- TASK OBJECTIVE
Below are entries. Reproduce exactly the lines between the line holding "сотовых телефонов? ..." and the line holding "По сути, абоненты", inclusive, and only those.

- RECORDS TO PROCESS
*** Begin section ***

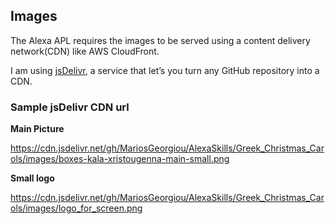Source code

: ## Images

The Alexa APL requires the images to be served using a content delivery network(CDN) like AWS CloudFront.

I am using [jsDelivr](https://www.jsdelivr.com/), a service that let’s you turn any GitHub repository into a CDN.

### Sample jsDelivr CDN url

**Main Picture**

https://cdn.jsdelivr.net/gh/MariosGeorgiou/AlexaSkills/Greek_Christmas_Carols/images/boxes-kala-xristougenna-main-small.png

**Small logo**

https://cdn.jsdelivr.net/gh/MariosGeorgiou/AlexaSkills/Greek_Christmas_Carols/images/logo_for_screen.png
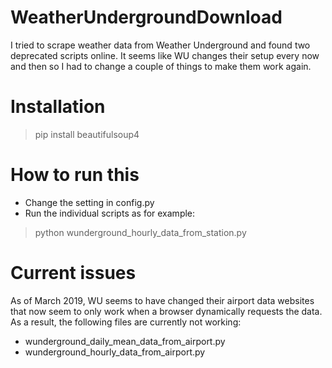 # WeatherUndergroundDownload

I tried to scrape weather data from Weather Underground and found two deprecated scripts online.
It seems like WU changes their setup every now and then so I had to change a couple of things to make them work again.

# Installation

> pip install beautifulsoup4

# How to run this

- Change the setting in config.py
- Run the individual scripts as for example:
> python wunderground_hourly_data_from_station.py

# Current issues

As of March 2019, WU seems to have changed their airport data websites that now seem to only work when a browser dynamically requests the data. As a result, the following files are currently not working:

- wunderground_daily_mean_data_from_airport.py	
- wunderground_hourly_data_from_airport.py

*** End section ***
*** Begin section ***

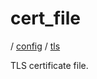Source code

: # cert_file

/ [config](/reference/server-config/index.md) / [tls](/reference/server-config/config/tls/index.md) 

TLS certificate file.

*** End section ***
*** Begin section ***

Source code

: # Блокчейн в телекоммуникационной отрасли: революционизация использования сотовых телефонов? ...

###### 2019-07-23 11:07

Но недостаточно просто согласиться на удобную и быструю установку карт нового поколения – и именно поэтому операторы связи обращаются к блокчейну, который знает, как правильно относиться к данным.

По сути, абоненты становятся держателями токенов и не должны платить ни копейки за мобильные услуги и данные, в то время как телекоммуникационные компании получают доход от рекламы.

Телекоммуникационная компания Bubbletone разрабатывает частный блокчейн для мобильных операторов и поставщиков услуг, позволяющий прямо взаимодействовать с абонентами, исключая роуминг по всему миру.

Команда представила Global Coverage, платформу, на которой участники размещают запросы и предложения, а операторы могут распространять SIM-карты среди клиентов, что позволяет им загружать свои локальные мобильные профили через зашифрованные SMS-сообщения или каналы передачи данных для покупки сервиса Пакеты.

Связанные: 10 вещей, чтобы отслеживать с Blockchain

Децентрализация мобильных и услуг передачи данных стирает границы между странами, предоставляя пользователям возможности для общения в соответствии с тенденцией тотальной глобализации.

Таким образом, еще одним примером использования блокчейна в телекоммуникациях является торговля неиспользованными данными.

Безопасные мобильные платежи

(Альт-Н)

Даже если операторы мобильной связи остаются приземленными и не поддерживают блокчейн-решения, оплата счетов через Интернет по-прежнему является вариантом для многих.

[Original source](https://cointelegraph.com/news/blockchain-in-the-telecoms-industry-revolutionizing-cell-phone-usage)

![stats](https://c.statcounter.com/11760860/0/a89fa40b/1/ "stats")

*** End section ***

- RESULT
: # Блокчейн в телекоммуникационной отрасли: революционизация использования сотовых телефонов? ...

###### 2019-07-23 11:07

Но недостаточно просто согласиться на удобную и быструю установку карт нового поколения – и именно поэтому операторы связи обращаются к блокчейну, который знает, как правильно относиться к данным.

По сути, абоненты становятся держателями токенов и не должны платить ни копейки за мобильные услуги и данные, в то время как телекоммуникационные компании получают доход от рекламы.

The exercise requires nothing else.